Le temps doit faire son œuvre, les témoins doivent être morts, les inscriptions sur les tombes avoir commencé à verdir pour que les mémoires soient libérées, que les historiens puissent revenir sur les évènements passés sans a priori sans charge affective. Pas un jour ne se passe, depuis le 28 juin 2014, centième anniversaire de l’assassinat de l’archiduc héritier de l’empire austro-hongrois et de sa femme par un jeune nationaliste serbe de Bosnie, sans que ne nous soit rappelé la Grande guerre. On voit des articles dans toute la presse. Des photos magnifiques s’affichent sur les grilles du jardin du Luxembourg. Les chaînes de télévision et les radios diffusent des émissions consacrées au premier conflit armé mondial de notre histoire moderne. Première étape de la globalisation !
Lazare Ponticelli, le dernier poilu, est mort le 12 mars 2008, à l’âge de 110 ans, au Kremlin-Bicêtre. Il a emporté avec lui le souvenir vivant des atrocités d’une guerre de tranchée où l’ennemi, celui qui est désigné comme tel, vivait à quelques mètres, de l’autre côté des barbelés. Il était l’autre mais il était soi. Il avait froid. Il avait faim. Il avait peur. Il avait mal au ventre. Il avait de la fièvre.

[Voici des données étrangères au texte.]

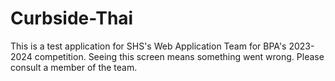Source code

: # Curbside-Thai
This is a test application for SHS's Web Application Team for BPA's 2023-2024 competition.
Seeing this screen means something went wrong. Please consult a member of the team.

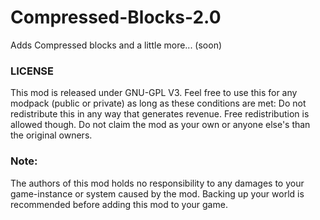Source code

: # Compressed-Blocks-2.0
Adds Compressed blocks and a little more... (soon)

### LICENSE
This mod is released under GNU-GPL V3.
Feel free to use this for any modpack (public or private) as long as these conditions are met:
  Do not redistribute this in any way that generates revenue. Free redistribution is allowed though.
  Do not claim the mod as your own or anyone else's than the original owners.

### Note:
The authors of this mod holds no responsibility to any damages to your game-instance or system caused by the mod.
Backing up your world is recommended before adding this mod to your game.
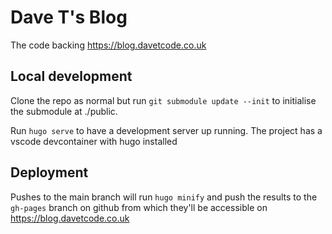 # Dave T's Blog

The code backing https://blog.davetcode.co.uk

## Local development

Clone the repo as normal but run `git submodule update --init` to initialise the submodule at ./public.

Run `hugo serve` to have a development server up running. The project has a vscode devcontainer with hugo installed

## Deployment

Pushes to the main branch will run `hugo minify` and push the results to the `gh-pages` branch on github from which they'll be accessible on https://blog.davetcode.co.uk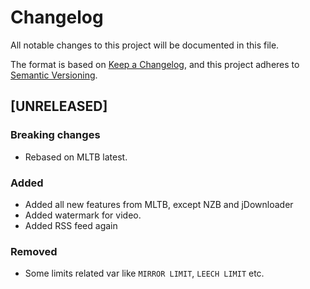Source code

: # Changelog

All notable changes to this project will be documented in this file.

The format is based on [Keep a Changelog](https://keepachangelog.com/en/1.0.0/),
and this project adheres to [Semantic Versioning](https://semver.org/spec/v2.0.0.html).

## [UNRELEASED]

### Breaking changes

- Rebased on MLTB latest.

### Added

- Added all new features from MLTB, except NZB and jDownloader
- Added watermark for video.
- Added RSS feed again

### Removed

- Some limits related var like `MIRROR LIMIT`, `LEECH LIMIT` etc.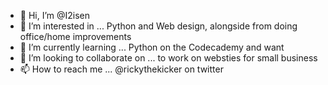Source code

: - 👋 Hi, I’m @I2isen
- 👀 I’m interested in ... Python and Web design, alongside from doing office/home improvements 
- 🌱 I’m currently learning ... Python on the Codecademy and want
- 💞️ I’m looking to collaborate on ... to work on websties for small business 
- 📫 How to reach me ... @rickythekicker on twitter 

<!---
I2isen/I2isen is a ✨ special ✨ repository because its `README.md` (this file) appears on your GitHub profile.
You can click the Preview link to take a look at your changes.
--->

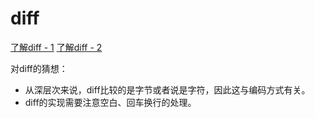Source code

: # diff
[了解diff - 1](http://www.ruanyifeng.com/blog/2012/08/how_to_read_diff.html)
[了解diff - 2](http://www.cnblogs.com/peida/archive/2012/12/12/2814048.html)

对diff的猜想：
* 从深层次来说，diff比较的是字节或者说是字符，因此这与编码方式有关。
* diff的实现需要注意空白、回车换行的处理。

Il aurait tant aimé dormir au chaud, enlever ses vêtements qui sentaient la mort autant qu’ils étaient humides et sales, retrouver un bain, des draps, la chaleur d’un corps qui, parfois, n’avait pas de visage était seulement un concept de femme. Il avait glissé dans la poche de sa vareuse les lettres de ses proches. Il les avait tellement lues qu’il les connaissait par cœur : lettres d’une mère, d’une sœur, d’une amie de cœur, d’une épouse, plus rarement d’un père. Il attendait l’assaut autant qu’il le redoutait. Il l’attendait car il le libèrerait un moment de l’angoisse liée à l’immobilité. Il le redoutait car il savait pouvoir ne pas en revenir, tomber sous une balle, un coup de baïonnette, être empoisonné avec l’un des ces gaz modernes que les chimistes allemands avaient concocté dans le secret de leurs laboratoires. Les Allemands, toujours à la pointe dans le domaine de l’utilisation du gaz. Lazare Ponticelli est mort emportant avec lui le souvenir vivant des rescapés, des gueules cassées, des orphelins, des pupilles de la Nation, des veuves, des villes et des villages en ruines, des visages du paysage retravaillés à grands coups d’obus.

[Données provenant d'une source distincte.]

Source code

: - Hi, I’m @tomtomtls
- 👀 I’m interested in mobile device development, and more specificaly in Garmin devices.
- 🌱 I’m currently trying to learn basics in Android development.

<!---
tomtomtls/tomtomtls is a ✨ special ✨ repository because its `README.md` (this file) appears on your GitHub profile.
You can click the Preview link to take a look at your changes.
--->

A l’arrière du front, pendant quatre longues années, la vie s’était organisée sans hommes jeunes. Ils manquaient partout : aux champs, dans les usines, à la tête des trains et, bien sûr, à la table familiale ! Le 2 août 1914, le Président du Conseil, René Viviani, lançait l’appel aux femmes françaises. Dans un de ses articles, Colette qui a été à Verdun en qualité de journaliste de guerre et dont le second mari, Henri de Jouvenel, rédacteur en chef au quotidien, « Le Matin », a été mobilisé, écrivait : « vous n’aviez pas encore vu (…) dans son sarrau raidi d’huile et le ringard entre ses mains brûlées, la femme des usines de guerre, ni la contrôleuse anémiée qui vit sous la terre ; ni même, à la gare de Lyon, cette gringalette d’équipe, cette porteresse mince à la taille, brune et appliquée, qui disparaît derrière son camion chargée comme une fourmi sous l’œuf énorme qu’elle traîne ! »

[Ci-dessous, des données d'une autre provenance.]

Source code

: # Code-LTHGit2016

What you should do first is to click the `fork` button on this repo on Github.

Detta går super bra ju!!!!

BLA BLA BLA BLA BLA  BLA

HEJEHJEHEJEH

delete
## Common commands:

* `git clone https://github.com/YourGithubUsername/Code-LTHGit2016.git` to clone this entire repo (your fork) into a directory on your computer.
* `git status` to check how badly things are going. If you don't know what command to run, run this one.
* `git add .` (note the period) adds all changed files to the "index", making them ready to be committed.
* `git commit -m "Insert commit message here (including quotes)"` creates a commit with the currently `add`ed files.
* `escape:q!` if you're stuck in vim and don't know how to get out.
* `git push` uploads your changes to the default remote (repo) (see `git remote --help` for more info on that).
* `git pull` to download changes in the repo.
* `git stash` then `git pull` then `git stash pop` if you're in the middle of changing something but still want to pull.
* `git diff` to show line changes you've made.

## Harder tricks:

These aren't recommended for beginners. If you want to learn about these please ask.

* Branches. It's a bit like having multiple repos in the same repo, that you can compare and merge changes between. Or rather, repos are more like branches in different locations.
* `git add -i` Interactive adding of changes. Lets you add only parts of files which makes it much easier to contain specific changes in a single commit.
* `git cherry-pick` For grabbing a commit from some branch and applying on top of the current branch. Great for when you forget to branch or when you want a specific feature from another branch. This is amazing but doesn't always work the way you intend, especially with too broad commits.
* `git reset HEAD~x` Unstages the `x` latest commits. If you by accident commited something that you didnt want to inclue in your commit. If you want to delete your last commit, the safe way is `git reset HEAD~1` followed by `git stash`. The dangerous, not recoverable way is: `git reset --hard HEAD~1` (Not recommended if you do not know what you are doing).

Colette, encore, célébrait le courage des femmes : « il faut dire, il faut chanter leur courage, leurs mérites inattendus, leurs vertus toutes neuves qui fleurissent nombreuses et sans effort. Il faut les louer toutes, et celles qui « font quelque chose », et celles qui ne font rien, rien qu’attendre quelqu’un, espérer, croire, qui ne font rien, sinon se taire, manquer de presque tout et ne pas le dire ; rien, que se cacher pour donner pudiquement la moitié de leur stricte nécessaire ». Colette se montrait assez dure pour ces grandes bourgeoises, ces mondaines, qui se jetaient désormais dans les bonnes œuvres quand, quelques années avant, elles s’étaient jetées dans le tourbillon des années folles. Le regard qu’elle porte sur ces femmes est sans doute faussé par le fait que Colette a toujours du travailler. Sa liberté, elle l’a chèrement acquise en palissant des jours et des nuits au-dessus de feuilles à noircir. Etait-ce vrai ? Elle disait détester écrire. Elle aurait voulu ne plus rien écrire. J’imagine que ce qu’elle détestait c’était d’avoir besoin d’écrire pour vivre. Elle aurait peut-être raisonné différemment si elle avait eu la liberté d’écrire pour son propre plaisir sans la contrainte d’un premier mari, d’un rédacteur en chef, d’un éditeur.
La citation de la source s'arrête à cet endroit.